THE electorate can be somewhat fickle in their mid-term assessments of political parties. They are often not as engaged when compared to the white-hot intensity of an election campaign. This latest Sunday Independent/Millward Brown poll, conducted between February 16 and 28, highlights this. Nearly three in 10 (28 per cent) have no opinion or preference on who they would like to see in power, regardless of recent political turbulence.
However, we can still draw conclusions as to the psyche of the voting public. Fine Gael has slipped one percentage point, yet overtakes Fianna Fail since our last poll, by the narrowest of margins. We have had a swathe of polls recently, and the common theme has been the retreat of Fianna Fail from the political abyss. However, as noted a couple of weeks ago, this revival may be more a commentary on the current administration (or other alternatives) rather than a heartfelt endorsement of the Soldiers of Destiny.
There was incredulity among many that two years after effectively bankrupting this country, Fianna Fail was ahead in the polls. For many, it is not a White Knight to ease the ongoing pain of death by a thousand (financial) cuts.
Looking at these latest results, there is no doubt Fianna Fail has steadied its ship, but there is also a soft underbelly to this support (it is down four points in this latest poll).
The public has to a certain extent recovered from the initial trauma of the Government's botched choreography of promissory night. A heartfelt, albeit belated, apology to the survivors of the Magdalene Laundries has been made, and provisional agreement has been reached on the Croke Park deal – thus allowing some of the ill will towards the Government that Fianna Fail capitalised on to subside.
Some within government circles were non-plussed by Fianna Fail's revival anyway; come an election it will be easier for them to remind people of why and when we were landed in this mess.
For the time being, they will argue they are simply making the painful decisions to rectify the mistakes of the past. How they go about this, however, is another story.
Whilst Fianna Fail may have slipped, the Government has not benefited.
Fine Gael, at 24 per cent, is more or less steady. In reality, it has had an extended honeymoon, close on two years, when many unpalatable decisions were made.
It had a good innings before the opinions turned (which they were bound to do at some stage). For Fine Gael, it is better to be going through choppy waters now than in two years' time.

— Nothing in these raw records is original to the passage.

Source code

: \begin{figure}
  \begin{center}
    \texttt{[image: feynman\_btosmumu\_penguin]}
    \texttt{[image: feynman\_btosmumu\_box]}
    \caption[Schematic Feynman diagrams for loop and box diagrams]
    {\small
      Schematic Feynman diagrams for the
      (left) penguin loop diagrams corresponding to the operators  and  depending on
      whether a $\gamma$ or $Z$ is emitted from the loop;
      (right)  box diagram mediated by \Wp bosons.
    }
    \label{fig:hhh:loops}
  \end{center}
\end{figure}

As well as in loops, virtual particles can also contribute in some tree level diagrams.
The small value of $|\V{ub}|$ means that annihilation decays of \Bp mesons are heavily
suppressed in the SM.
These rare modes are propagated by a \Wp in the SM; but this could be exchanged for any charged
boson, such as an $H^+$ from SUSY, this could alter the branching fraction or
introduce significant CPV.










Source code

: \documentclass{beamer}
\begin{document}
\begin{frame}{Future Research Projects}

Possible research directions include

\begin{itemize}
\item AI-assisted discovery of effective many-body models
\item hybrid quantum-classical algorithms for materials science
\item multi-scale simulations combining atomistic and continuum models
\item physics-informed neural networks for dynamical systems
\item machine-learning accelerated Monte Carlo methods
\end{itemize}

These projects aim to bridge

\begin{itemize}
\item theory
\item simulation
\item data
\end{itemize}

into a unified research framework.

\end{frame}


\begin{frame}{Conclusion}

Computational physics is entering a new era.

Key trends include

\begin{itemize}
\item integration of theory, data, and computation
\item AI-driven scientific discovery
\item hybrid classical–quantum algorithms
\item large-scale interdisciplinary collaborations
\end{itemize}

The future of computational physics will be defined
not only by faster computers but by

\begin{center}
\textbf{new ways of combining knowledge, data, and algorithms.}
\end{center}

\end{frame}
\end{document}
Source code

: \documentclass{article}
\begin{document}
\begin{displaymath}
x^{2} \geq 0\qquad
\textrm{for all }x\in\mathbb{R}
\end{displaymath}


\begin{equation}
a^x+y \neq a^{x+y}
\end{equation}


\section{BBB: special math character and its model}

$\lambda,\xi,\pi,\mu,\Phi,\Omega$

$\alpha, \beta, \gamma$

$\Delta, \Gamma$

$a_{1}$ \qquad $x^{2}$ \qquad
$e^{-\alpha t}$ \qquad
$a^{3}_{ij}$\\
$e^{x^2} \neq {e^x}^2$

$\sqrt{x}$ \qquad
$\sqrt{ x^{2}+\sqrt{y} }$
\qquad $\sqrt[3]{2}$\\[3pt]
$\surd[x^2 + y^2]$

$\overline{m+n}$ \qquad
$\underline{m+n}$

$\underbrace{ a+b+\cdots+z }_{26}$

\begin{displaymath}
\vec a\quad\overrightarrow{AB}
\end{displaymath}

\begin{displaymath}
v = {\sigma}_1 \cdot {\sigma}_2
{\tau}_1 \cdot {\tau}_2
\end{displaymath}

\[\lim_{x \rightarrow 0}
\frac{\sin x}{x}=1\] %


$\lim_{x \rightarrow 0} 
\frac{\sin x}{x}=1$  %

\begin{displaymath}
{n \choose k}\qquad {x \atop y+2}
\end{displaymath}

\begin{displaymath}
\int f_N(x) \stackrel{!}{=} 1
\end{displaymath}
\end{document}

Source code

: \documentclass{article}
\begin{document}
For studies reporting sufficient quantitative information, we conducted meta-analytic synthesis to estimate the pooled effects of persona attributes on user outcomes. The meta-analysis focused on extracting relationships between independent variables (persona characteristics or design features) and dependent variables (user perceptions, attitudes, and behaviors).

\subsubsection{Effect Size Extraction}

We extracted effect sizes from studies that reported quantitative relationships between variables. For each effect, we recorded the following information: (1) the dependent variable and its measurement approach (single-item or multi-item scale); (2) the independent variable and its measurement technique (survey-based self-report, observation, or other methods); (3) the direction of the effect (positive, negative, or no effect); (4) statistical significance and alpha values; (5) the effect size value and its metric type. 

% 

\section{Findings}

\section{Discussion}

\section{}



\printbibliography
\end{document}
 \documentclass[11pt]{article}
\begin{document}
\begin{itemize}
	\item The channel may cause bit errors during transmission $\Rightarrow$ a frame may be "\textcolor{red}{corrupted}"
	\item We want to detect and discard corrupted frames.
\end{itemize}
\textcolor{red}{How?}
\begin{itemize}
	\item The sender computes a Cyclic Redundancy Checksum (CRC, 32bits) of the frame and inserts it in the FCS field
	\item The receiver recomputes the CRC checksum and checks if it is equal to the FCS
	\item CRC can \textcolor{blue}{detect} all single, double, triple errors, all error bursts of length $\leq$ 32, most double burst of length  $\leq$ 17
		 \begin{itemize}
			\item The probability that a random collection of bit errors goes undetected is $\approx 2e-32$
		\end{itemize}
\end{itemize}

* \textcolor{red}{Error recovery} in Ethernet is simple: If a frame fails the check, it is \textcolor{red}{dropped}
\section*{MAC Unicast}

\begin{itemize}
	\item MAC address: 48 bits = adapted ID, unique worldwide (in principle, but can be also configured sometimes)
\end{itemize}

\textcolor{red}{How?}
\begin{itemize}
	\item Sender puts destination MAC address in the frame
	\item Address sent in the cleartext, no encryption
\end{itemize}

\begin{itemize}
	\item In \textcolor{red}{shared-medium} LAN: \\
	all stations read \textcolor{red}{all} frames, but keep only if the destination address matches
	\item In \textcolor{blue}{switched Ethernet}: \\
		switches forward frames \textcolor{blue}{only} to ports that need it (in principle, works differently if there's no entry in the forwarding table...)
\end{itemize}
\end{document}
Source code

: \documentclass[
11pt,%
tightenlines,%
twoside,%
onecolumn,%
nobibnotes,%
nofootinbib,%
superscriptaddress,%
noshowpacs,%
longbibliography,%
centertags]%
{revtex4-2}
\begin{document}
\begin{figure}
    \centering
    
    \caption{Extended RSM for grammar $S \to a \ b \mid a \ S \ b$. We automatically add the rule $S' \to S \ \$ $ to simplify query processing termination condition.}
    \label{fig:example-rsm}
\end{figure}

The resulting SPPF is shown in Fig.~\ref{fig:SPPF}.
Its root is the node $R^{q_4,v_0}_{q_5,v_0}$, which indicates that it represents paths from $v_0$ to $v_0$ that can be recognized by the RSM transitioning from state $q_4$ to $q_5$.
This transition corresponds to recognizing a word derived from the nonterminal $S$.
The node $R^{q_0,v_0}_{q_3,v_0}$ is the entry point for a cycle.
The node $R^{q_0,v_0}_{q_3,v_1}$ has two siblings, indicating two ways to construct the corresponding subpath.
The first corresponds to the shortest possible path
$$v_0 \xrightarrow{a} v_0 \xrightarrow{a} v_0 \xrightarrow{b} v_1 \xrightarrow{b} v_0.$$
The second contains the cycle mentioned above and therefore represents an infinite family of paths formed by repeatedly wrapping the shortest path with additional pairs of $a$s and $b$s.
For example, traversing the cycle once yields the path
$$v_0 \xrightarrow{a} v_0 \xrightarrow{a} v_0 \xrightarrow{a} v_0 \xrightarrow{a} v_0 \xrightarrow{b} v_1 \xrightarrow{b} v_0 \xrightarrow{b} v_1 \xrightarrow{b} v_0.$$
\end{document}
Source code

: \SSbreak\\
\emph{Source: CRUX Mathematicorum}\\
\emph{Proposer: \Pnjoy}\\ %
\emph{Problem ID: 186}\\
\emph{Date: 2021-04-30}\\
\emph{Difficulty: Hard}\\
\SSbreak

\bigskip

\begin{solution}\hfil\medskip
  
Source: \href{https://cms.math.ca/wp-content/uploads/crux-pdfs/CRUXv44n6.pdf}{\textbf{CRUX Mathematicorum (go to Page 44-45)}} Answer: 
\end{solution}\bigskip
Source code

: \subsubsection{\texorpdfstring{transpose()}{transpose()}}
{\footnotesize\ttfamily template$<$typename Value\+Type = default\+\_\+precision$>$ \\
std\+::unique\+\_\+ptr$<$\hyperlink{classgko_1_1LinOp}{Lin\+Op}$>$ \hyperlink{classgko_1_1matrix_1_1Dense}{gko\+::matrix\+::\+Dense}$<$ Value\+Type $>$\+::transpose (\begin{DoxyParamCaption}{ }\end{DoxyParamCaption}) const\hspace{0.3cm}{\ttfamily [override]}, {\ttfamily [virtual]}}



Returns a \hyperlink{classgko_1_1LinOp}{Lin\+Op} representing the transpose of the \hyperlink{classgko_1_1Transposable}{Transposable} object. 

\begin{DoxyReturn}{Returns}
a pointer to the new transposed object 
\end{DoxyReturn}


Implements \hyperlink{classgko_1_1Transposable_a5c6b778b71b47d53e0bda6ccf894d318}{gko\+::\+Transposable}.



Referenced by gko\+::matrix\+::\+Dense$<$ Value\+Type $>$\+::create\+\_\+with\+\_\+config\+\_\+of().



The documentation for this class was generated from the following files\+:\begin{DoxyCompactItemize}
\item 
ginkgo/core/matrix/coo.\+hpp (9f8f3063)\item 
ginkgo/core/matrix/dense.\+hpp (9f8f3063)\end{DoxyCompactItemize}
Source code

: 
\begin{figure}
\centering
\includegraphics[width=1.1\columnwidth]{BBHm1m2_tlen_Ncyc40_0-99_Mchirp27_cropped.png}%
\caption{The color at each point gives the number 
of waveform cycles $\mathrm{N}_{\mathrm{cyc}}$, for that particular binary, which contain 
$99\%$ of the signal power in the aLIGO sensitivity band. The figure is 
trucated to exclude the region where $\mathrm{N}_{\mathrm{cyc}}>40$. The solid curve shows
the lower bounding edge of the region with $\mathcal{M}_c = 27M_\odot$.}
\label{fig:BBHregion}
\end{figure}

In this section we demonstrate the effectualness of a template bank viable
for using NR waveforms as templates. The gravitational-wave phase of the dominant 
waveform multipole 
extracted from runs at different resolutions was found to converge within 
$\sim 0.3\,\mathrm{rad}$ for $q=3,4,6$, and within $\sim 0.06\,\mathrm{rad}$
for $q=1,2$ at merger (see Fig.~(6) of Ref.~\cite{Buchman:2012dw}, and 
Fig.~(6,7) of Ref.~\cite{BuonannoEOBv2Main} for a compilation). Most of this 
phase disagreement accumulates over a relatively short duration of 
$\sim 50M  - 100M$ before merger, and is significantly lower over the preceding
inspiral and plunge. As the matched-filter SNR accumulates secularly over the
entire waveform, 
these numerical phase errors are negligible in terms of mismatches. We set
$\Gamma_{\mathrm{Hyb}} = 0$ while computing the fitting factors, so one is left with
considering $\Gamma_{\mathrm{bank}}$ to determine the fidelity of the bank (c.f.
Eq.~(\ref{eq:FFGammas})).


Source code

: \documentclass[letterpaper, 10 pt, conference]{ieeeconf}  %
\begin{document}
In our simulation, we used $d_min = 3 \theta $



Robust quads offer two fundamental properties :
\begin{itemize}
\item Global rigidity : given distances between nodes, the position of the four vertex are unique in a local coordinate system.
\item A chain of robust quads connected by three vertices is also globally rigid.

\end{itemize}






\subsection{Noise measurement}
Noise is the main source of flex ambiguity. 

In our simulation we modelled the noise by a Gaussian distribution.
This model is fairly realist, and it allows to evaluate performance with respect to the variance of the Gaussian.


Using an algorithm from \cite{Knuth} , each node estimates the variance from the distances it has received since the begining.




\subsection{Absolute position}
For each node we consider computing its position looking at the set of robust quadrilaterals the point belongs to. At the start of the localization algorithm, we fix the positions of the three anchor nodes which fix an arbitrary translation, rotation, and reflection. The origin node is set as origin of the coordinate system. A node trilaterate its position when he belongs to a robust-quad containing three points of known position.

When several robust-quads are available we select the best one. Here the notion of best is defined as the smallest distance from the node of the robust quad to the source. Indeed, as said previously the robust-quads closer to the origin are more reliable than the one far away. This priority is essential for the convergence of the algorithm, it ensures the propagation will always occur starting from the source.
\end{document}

Labour, however, has more cause for concern. It has slipped two points in the week
Analysis Pages 10, 26, 27
the Government and unions reached agreement on Croke Park. Labour has (as junior parties in government often do), borne the wrath of the electorate. But this backlash was evident soon after it entered power. Elected on the promise of being an honest broker in Government, it has haunted it ever since. The stridency and apparent clarity of its pre-election promises has simply compounded the party's troubles.
Both Sinn Fein and the Independents will be pleased with these results, and the durability of their support will give them confidence for the future. In addition, they have picked up the slack where the other parties have dropped. However, eventually they will need to offer more than a protest vote, or that support could slip away just as easily.
Turning specifically to the future of the Government, less than four in 10 (36 per cent) believe this administration will survive the course until 2016. Given the size of its Dail majority, on paper, lasting the distance should be a shoo-in; which makes the public's perception even more illuminating. The optics being projected (outside of the Cabinet) suggest all is not well in terms of current policy direction. And the public has noticed.
While support among Fine Gael supporters is steady at 63 per cent, less than half (48 per cent) of Labour voters are as sure-footed in terms of seeing the Coalition run full term.
Over one in three, 35 per cent, believe we will see an election before March 2016 (unsurprisingly higher among Fianna Fail and Sinn Fein supporters), with many (29 per cent) still sitting on the fence ('It depends/don't know').
In terms of whether Labour should pull the plug on the Coalition, one in three says it should (with support for this option higher among Labour's perceived traditional heartland (C2DEs – blue-collar workers or those on State benefits).
Those most strident in their view that Labour should remain within the tent are more likely to be ABs (the higher professional classes). Come the next election it will be interesting to see to whom Labour pitches its manifesto. Even among its own supporters, backing to remain in Government is steady, but not overwhelming (64 per cent).
It is apparent that the last two years have seen Labour back itself into a corner. Now is the time to see if it has the wherewithal, or desire, to come out fighting.